Instead of using .split and grabbing the last item, you can use a limited .rsplit so that only two items are produced. Thus, [url for url in urlstring.split(',') if 2 <= len(url.rsplit('.', 1)[1]) <= 4]. This will raise an exception if there is no '.' in a "url" at all; the original code will silently accept 'com' and silently reject 'bacon'. –  Karl Knechtel Dec 7 '10 at 6:07
    
@Goethe: "foobar.com".split('.')[-2] returns "foobar", which is what I thought the OP wanted... –  jtdubs Dec 7 '10 at 16:09
    
@karl-knechtel: Good point about rsplit. It wasn't clear whether that OP wanted to count the subdomain as part of the length. I was assuming he only wanted the TLD. –  jtdubs Dec 7 '10 at 16:10
    
I just wanted to check the TLD, but with -2 as the index in your slice, it only returns the address with the longest TLD –  Sophia Dec 7 '10 at 22:10

Or if you want to get all the urls that have at least one desired, or length-correct, domain name, you could try the following code:

def len_is_valid(url, min_len, max_len):
    return any(map(lambda x: min_len<=len(x)<=max_len,url))

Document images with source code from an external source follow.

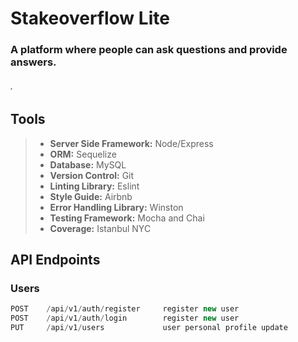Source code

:# Stakeoverflow Lite 
### A platform where people can ask questions and provide answers.
###### . 

## Tools
>+ __Server Side Framework:__ Node/Express
>+ __ORM:__ Sequelize
>+ __Database:__ MySQL
>+ __Version Control:__ Git
>+ __Linting Library:__ Eslint
>+ __Style Guide:__ Airbnb
>+ __Error Handling Library:__ Winston
>+ __Testing Framework:__ Mocha​ and Chai
>+ __Coverage:__ Istanbul NYC

## API Endpoints
### Users
``` js
POST    /api/v1/auth/register     register new user
POST    /api/v1/auth/login        register new user
PUT     /api/v1/users             user personal profile update
```
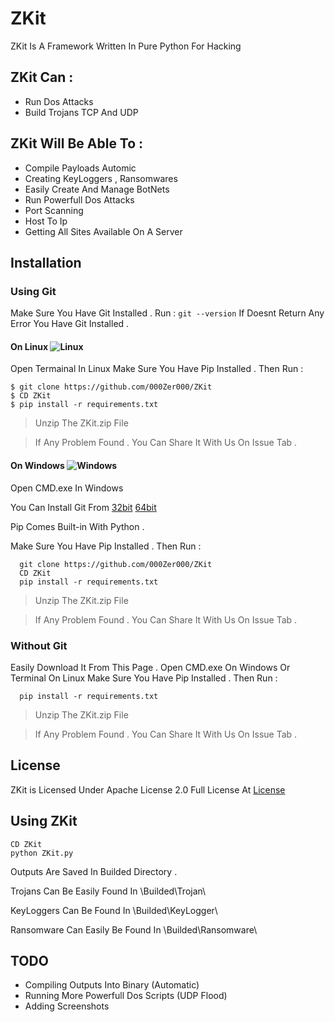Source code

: # ZKit

ZKit Is A Framework Written In Pure Python For Hacking

## ZKit Can : 
   - Run Dos Attacks
   - Build Trojans TCP And UDP
   
## ZKit Will Be Able To :
   - Compile Payloads Automic
   - Creating KeyLoggers , Ransomwares 
   - Easily Create And Manage BotNets
   - Run Powerfull Dos Attacks
   - Port Scanning 
   - Host To Ip 
   - Getting All Sites Available On A Server
   
     
 
## Installation

### Using Git 
   Make Sure You Have Git Installed . 
   Run :
      ```
      git --version
      ```
   If Doesnt Return Any Error You Have Git Installed .
   
#### On Linux ![Linux](http://icons.iconarchive.com/icons/dakirby309/simply-styled/32/OS-Linux-icon.png)
   Open Termainal In Linux
   Make Sure You Have Pip Installed . Then Run : 
    
    $ git clone https://github.com/000Zer000/ZKit
    $ CD ZKit
    $ pip install -r requirements.txt
    
>Unzip The ZKit.zip File

>If Any Problem Found . You Can Share It With Us On Issue Tab .
  
#### On Windows ![Windows](http://icons.iconarchive.com/icons/yootheme/social-bookmark/32/social-windows-button-icon.png)
   Open CMD.exe In Windows 
   
   You Can Install Git From [32bit](https://github.com/git-for-windows/git/releases/download/v2.26.2.windows.1/Git-2.26.2-32-bit.exe)  [64bit](https://github.com/git-for-windows/git/releases/download/v2.26.2.windows.1/Git-2.26.2-64-bit.exe)
   
   Pip Comes Built-in With Python .
   
   Make Sure You Have Pip Installed . Then Run :
   
      git clone https://github.com/000Zer000/ZKit
      CD ZKit
      pip install -r requirements.txt
      
  >Unzip The ZKit.zip File
  
  >If Any Problem Found . You Can Share It With Us On Issue Tab .
  

### Without Git

  Easily Download It From This Page .
  Open CMD.exe On Windows Or Terminal On Linux
  Make Sure You Have Pip Installed . Then Run : 
       
      pip install -r requirements.txt
      
  >Unzip The ZKit.zip File
  
  >If Any Problem Found . You Can Share It With Us On Issue Tab .
    
## License 
   ZKit is Licensed Under Apache License 2.0 Full License At [License](https://github.com/000Zer000/ZKit/blob/master/LICENSE)

## Using ZKit 

   ```
   CD ZKit 
   python ZKit.py
   ```
Outputs Are Saved In Builded Directory .

Trojans Can Be Easily Found In \Builded\Trojan\

KeyLoggers Can Be Found In \Builded\KeyLogger\

Ransomware Can Easily Be Found In \Builded\Ransomware\
 

## TODO

  - Compiling Outputs Into Binary (Automatic)
  - Running More Powerfull Dos Scripts (UDP Flood)
  - Adding Screenshots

urlstring = 'albatross.org,boogaloo.boolean.net,zenoparadox.hercules.gr,takeawalkon.the.wildside,fuzzy.logic.it,bronzeandiron.age,areyou.serious'

url_list = [url for url in urlstring.split(',')
        if len_is_valid(url.split('.'), 2, 4)]

print url_list
# ['albatross.org', 'boogaloo.boolean.net', 'zenoparadox.hercules.gr',
# 'takeawalkon.the.wildside', 'fuzzy.logic.it', 'bronzeandiron.age']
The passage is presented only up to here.